What might have been a better-than-anticipated season was gutted by a 17-game losing streak, the longest in club history.
Their highest paid and best-known player, Ichiro Suzuki, failed to collect 200 or more hits for the first time in his 11-year career, batting .272 – 59 points below his career average.
Their best pitcher, 2010 AL Cy Young Award winner Felix Hernandez, finished 14-14. In the last two seasons, Felix has gone 27-26 while pitching the best baseball of his career.
Still, to a man, the Mariners believe they’re a better team today than the day the 2011 season began April 1, when they beat these same Athletics, 6-2.
“It’s going to be a lot more fun next season,” Felix insisted.
Wedge insisted he and his coaching staff spent most of their first year finding out what the Seattle system had and auditioning anyone who seemed close to big-league ready.

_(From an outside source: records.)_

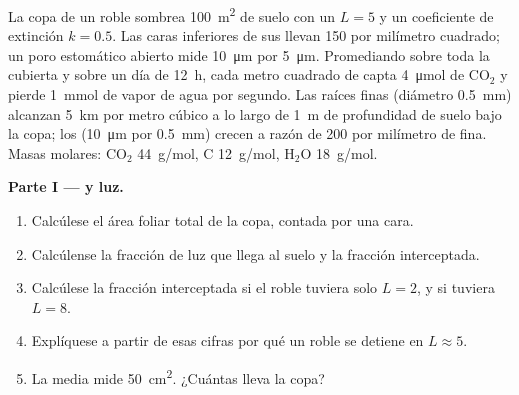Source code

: \begin{problem}
\label{pb:b1:flowering-plant-organization:1}
La copa de un roble sombrea \qty{100}{m^2} de suelo con un  $L = 5$ y un coeficiente de extinción $k = 0.5$. Las caras inferiores
de sus  llevan \qty{150}{}  por milímetro cuadrado; un poro
estomático abierto mide \qty{10}{\micro m} por \qty{5}{\micro m}.
Promediando sobre toda la cubierta y sobre un día de \qty{12}{h}, cada metro
cuadrado de  capta \qty{4}{\micro mol} de $\mathrm{CO_2}$ y pierde
\qty{1}{mmol} de vapor de agua por segundo. Las raíces finas (diámetro
\qty{0.5}{mm}) alcanzan \qty{5}{km} por metro cúbico a lo largo de
\qty{1}{m} de profundidad de suelo bajo la copa; los 
(\qty{10}{\micro m} por \qty{0.5}{mm}) crecen a razón de \qty{200}{} por
milímetro de  fina. Masas molares: $\mathrm{CO_2}$ \qty{44}{g/mol}, C
\qty{12}{g/mol}, $\mathrm{H_2O}$ \qty{18}{g/mol}.

\medskip
\noindent\textbf{Parte I ---  y luz.}
\begin{enumerate}
  \item Calcúlese el área foliar total de la copa, contada por una cara.
  \item Calcúlense la fracción de luz que llega al suelo y la fracción
        interceptada.
  \item Calcúlese la fracción interceptada si el roble tuviera solo
        $L = 2$, y si tuviera $L = 8$.
  \item Explíquese a partir de esas cifras por qué un roble se detiene en
        $L \approx 5$.
  \item La  media mide \qty{50}{cm^2}. ¿Cuántas  lleva la copa?
\end{enumerate}


\end{problem}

“You never expect 18-19 rookies up in a season, but our young people held their own,” Wedge said. “We didn’t get pounded, we were in most games, which tells you how close we are.
“So many times this season we didn’t get those hits with runners in scoring position, where one or two swings a game could be two-three-four runs. Next year, we’re going to find out just how bad they want it.”

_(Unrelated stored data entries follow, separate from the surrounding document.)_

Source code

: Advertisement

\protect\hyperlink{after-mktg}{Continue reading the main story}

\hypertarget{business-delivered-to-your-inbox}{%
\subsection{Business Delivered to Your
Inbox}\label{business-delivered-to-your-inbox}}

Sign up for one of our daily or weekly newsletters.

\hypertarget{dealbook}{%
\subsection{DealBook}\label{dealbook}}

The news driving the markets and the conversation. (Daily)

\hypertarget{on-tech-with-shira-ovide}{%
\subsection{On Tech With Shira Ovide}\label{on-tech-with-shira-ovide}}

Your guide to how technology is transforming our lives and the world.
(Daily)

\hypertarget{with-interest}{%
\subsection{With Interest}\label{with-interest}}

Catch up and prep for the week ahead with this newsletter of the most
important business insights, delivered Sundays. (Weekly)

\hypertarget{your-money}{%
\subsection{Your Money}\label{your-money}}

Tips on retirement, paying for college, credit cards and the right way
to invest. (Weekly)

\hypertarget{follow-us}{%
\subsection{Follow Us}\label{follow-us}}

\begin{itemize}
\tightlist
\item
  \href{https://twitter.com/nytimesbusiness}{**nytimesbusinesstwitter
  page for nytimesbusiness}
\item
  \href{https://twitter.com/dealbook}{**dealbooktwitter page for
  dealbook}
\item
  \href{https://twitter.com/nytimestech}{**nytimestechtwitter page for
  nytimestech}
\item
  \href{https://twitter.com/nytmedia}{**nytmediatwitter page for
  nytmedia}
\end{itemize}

Wedge said the goal was to build a complete team – “starting pitcher that can keep you in the game, a bullpen that can do the job late and an offense that can score runs consistently.”
In 2011, more than half the Mariners’ games, 84 of them, were decided by two runs or fewer. Fifty-one of their games were decided by one run.

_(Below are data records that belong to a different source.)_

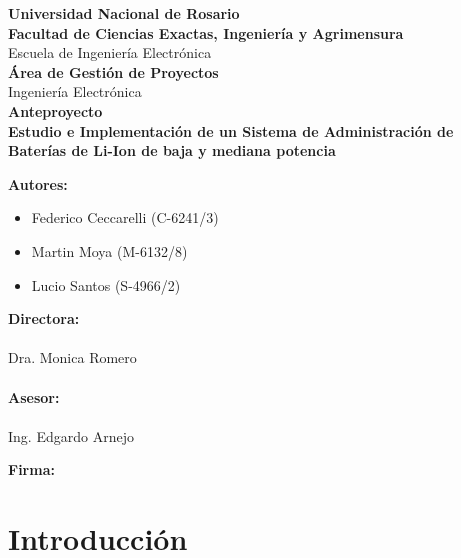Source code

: \documentclass[10pt,a4paper]{article}
\begin{document}
\begin{titlepage}
\begin{center}
			\large{ \textbf{Universidad Nacional de Rosario}} \\[5mm]
			\textbf{Facultad de Ciencias Exactas, Ingeniería y Agrimensura} \\[5mm]
			Escuela de Ingeniería Electrónica \\[20mm]
			\Large {\textbf{Área de Gestión de Proyectos}}\\[1.5mm]
			\small {Ingeniería Electrónica} \\[20mm]
			\Large {\textbf{Anteproyecto}} \\[5mm]
			\Large{ \textbf{Estudio e Implementación de un Sistema de Administración de Baterías de Li-Ion de baja y mediana potencia}} \\[15mm]
			
		\end{center}
		\begin{minipage}[t]{0.5\textwidth}
			{\large\textbf{Autores:}}
			\begin{itemize}
				\item Federico Ceccarelli (C-6241/3)
				\item Martin Moya (M-6132/8)
				\item Lucio Santos (S-4966/2)
			\end{itemize}
			\vspace{10pt}
			{\large\textbf{Directora:}}\\
			\\
			Dra. Monica Romero\\
			\\
			{\large\textbf{Asesor:}}\\
			\\
			Ing. Edgardo Arnejo
			
			
		\end{minipage}
		\begin{minipage}[t]{0.5\textwidth}
			\Large\textbf{Firma:}
		\end{minipage}
		
		
	\end{titlepage}
	
	\tableofcontents
	
	\clearpage
	
	\section{Introducción}
	
\end{document}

In the finale, Oakland scored two runs in the second inning against starting pitcher Anthony Vasquez, who was replaced on the mound before the third inning began. Wedge wanted to use his young bullpen arms.
“They’ve come together and done a fantastic job the past few weeks,” he said.
It continued Wednesday.
Rookie Josh Lueke pitched two scoreless innings. Rookie Chance Ruffin pitched two scoreless innings. Rookies Steve Delabar and Steve Wilhelmsen worked a shutout inning apiece.
Grizzled veteran Shawn Kelley, 27, pitched a 1-2-3 ninth inning – and struck out the side.
All that would have had a far greater impact if the Seattle offense had contributed. Since a win on Monday, the Mariners managed all of six hits and no runs in their final 18 innings.
When the game ended, Wedge and his players stayed on the field in front of the Mariners dugout, throwing T-shirts and sweat bands and baseballs into the crowd of 20,173.
Twenty-five minutes afterward, rookie outfielder Casper Wells stood signing autographs. Shortstop Brendan Ryan was handing out balls to kids almost 30 minutes after the game.
“A lot of these guys get it already,” Wedge said. “You play here, you’re part of the community, these fans are part of the team. Better times are coming.”
The signs may be there. The numbers? Not so much. Not yet.
SHORT HOPS
Seattle’s previous record of 15 shutouts was set in 1978, 1983, 1990 and 2010. In one of the stranger pitching lines, Vasquez finished the season with 13 home runs allowed and 13 strikeouts in 29 innings this season.